━━ RECORDS PROVIDED ━━

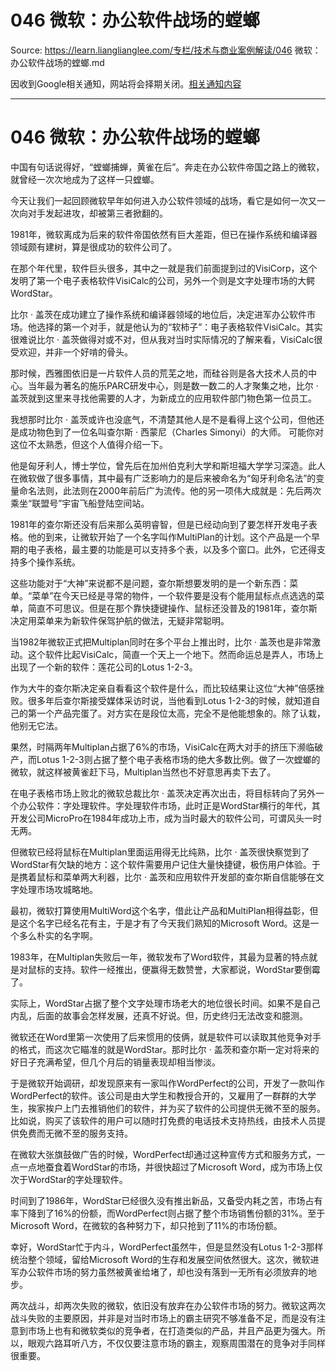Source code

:# 046 微软：办公软件战场的螳螂 

Source: https://learn.lianglianglee.com/专栏/技术与商业案例解读/046 微软：办公软件战场的螳螂.md

因收到Google相关通知，网站将会择期关闭。[相关通知内容](https://lumendatabase.org/notices/44265620)

---

# 046 微软：办公软件战场的螳螂

中国有句话说得好，“螳螂捕蝉，黄雀在后”。奔走在办公软件帝国之路上的微软，就曾经一次次地成为了这样一只螳螂。

今天让我们一起回顾微软早年如何进入办公软件领域的战场，看它是如何一次又一次向对手发起进攻，却被第三者掀翻的。

1981年，微软离成为后来的软件帝国依然有巨大差距，但已在操作系统和编译器领域颇有建树，算是很成功的软件公司了。

在那个年代里，软件巨头很多，其中之一就是我们前面提到过的VisiCorp，这个发明了第一个电子表格软件VisiCalc的公司，另外一个则是文字处理市场的大鳄WordStar。

比尔 · 盖茨在成功建立了操作系统和编译器领域的地位后，决定进军办公软件市场。他选择的第一个对手，就是他认为的“软柿子”：电子表格软件VisiCalc。其实很难说比尔 · 盖茨做得对或不对，但从我对当时实际情况的了解来看，VisiCalc很受欢迎，并非一个好啃的骨头。

那时候，西雅图依旧是一片软件人员的荒芜之地，而硅谷则是各大技术人员的中心。当年最为著名的施乐PARC研发中心，则是数一数二的人才聚集之地，比尔 · 盖茨就到这里来寻找他需要的人才，为新成立的应用软件部门物色第一位员工。

我想那时比尔 · 盖茨或许也没底气，不清楚其他人是不是看得上这个公司，但他还是成功物色到了一位名叫查尔斯 · 西蒙尼（Charles Simonyi）的大师。 可能你对这位不太熟悉，但这个人值得介绍一下。

他是匈牙利人，博士学位，曾先后在加州伯克利大学和斯坦福大学学习深造。此人在微软做了很多事情，其中最有广泛影响力的是后来被命名为“匈牙利命名法”的变量命名法则，此法则在2000年前后广为流传。他的另一项伟大成就是：先后两次乘坐“联盟号”宇宙飞船登陆空间站。

1981年的查尔斯还没有后来那么英明睿智，但是已经动向到了要怎样开发电子表格。他的到来，让微软开始了一个名字叫作MultiPlan的计划。这个产品是一个早期的电子表格，最主要的功能是可以支持多个表，以及多个窗口。此外，它还得支持多个操作系统。

这些功能对于“大神”来说都不是问题，查尔斯想要发明的是一个新东西：菜单。“菜单”在今天已经是寻常的物件，一个软件要是没有个能用鼠标点点选选的菜单，简直不可思议。但是在那个靠快捷键操作、鼠标还没普及的1981年，查尔斯决定用菜单来为新软件保驾护航的做法，无疑非常聪明。

当1982年微软正式把Multiplan同时在多个平台上推出时，比尔 · 盖茨也是非常激动。这个软件比起VisiCalc，简直一个天上一个地下。然而命运总是弄人，市场上出现了一个新的软件：莲花公司的Lotus 1-2-3。

作为大牛的查尔斯决定亲自看看这个软件是什么，而比较结果让这位“大神”倍感挫败。很多年后查尔斯接受媒体采访时说，当他看到Lotus 1-2-3的时候，就知道自己的第一个产品完蛋了。对方实在是段位太高，完全不是他能想象的。除了认栽，他别无它法。

果然，时隔两年Multiplan占据了6%的市场，VisiCalc在两大对手的挤压下濒临破产，而Lotus 1-2-3则占据了整个电子表格市场的绝大多数比例。做了一次螳螂的微软，就这样被黄雀赶下马，Multiplan当然也不好意思再卖下去了。

在电子表格市场上败北的微软总裁比尔 · 盖茨决定再次出击，将目标转向了另外一个办公软件：字处理软件。字处理软件市场，此时正是WordStar横行的年代，其开发公司MicroPro在1984年成功上市，成为当时最大的软件公司，可谓风头一时无两。

但微软已经将鼠标在Multiplan里面运用得无比纯熟，比尔 · 盖茨很快察觉到了WordStar有欠缺的地方：这个软件需要用户记住大量快捷键，极伤用户体验。于是携着鼠标和菜单两大利器，比尔 · 盖茨和应用软件开发部的查尔斯自信能够在文字处理市场攻城略地。

最初，微软打算使用MultiWord这个名字，借此让产品和MultiPlan相得益彰，但是这个名字已经名花有主，于是才有了今天我们熟知的Microsoft Word。这是一个多么朴实的名字啊。

1983年，在Multiplan失败后一年，微软发布了Word软件，其最为显著的特点就是对鼠标的支持。软件一经推出，便赢得无数赞誉，大家都说，WordStar要倒霉了。

实际上，WordStar占据了整个文字处理市场老大的地位很长时间。如果不是自己内乱，后面的故事会怎样发展，还真不好说。但，历史终归无法改变和臆测。

微软还在Word里第一次使用了后来惯用的伎俩，就是软件可以读取其他竞争对手的格式，而这次它瞄准的就是WordStar。那时比尔 · 盖茨和查尔斯一定对将来的好日子充满希望，但几个月后的销量表现却相当惨淡。

于是微软开始调研，却发现原来有一家叫作WordPerfect的公司，开发了一款叫作WordPerfect的软件。该公司是由大学生和教授合开的，又雇用了一群群的大学生，挨家挨户上门去推销他们的软件，并为买了软件的公司提供无微不至的服务。比如说，购买了该软件的用户可以随时打免费的电话技术支持热线，由技术人员提供免费而无微不至的服务支持。

在微软大张旗鼓做广告的时候，WordPerfect却通过这种宣传方式和服务方式，一点一点地蚕食着WordStar的市场，并很快超过了Microsoft Word，成为市场上仅次于WordStar的字处理软件。

时间到了1986年，WordStar已经很久没有推出新品，又备受内耗之苦，市场占有率下降到了16%的份额，而WordPerfect则占据了整个市场销售份额的31%。至于Microsoft Word，在微软的各种努力下，却只抢到了11%的市场份额。

幸好，WordStar忙于内斗，WordPerfect虽然牛，但是显然没有Lotus 1-2-3那样统治整个领域，留给Microsoft Word的生存和发展空间依然很大。这次，微软进军办公软件市场的努力虽然被黄雀给堵了，却也没有落到一无所有必须放弃的地步。

两次战斗，却两次失败的微软，依旧没有放弃在办公软件市场的努力。微软这两次战斗失败的主要原因，并非是对当时市场上的霸主研究不够准备不足，而是没有注意到市场上也有和微软类似的竞争者，在打造类似的产品，并且产品更为强大。所以，眼观六路耳听八方，不仅仅要注意市场的霸主，观察周围潜在的竞争对手同样很重要。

━━━

## EXERCISE INSTRUCTIONS
What are the lines above, starting at the one with "实际上，WordStar占据" and ending at the one with "于是微软开始调研，却发现原来"? Give them again exactly, and only them.

## WRITTEN ANSWER
实际上，WordStar占据了整个文字处理市场老大的地位很长时间。如果不是自己内乱，后面的故事会怎样发展，还真不好说。但，历史终归无法改变和臆测。

微软还在Word里第一次使用了后来惯用的伎俩，就是软件可以读取其他竞争对手的格式，而这次它瞄准的就是WordStar。那时比尔 · 盖茨和查尔斯一定对将来的好日子充满希望，但几个月后的销量表现却相当惨淡。

于是微软开始调研，却发现原来有一家叫作WordPerfect的公司，开发了一款叫作WordPerfect的软件。该公司是由大学生和教授合开的，又雇用了一群群的大学生，挨家挨户上门去推销他们的软件，并为买了软件的公司提供无微不至的服务。比如说，购买了该软件的用户可以随时打免费的电话技术支持热线，由技术人员提供免费而无微不至的服务支持。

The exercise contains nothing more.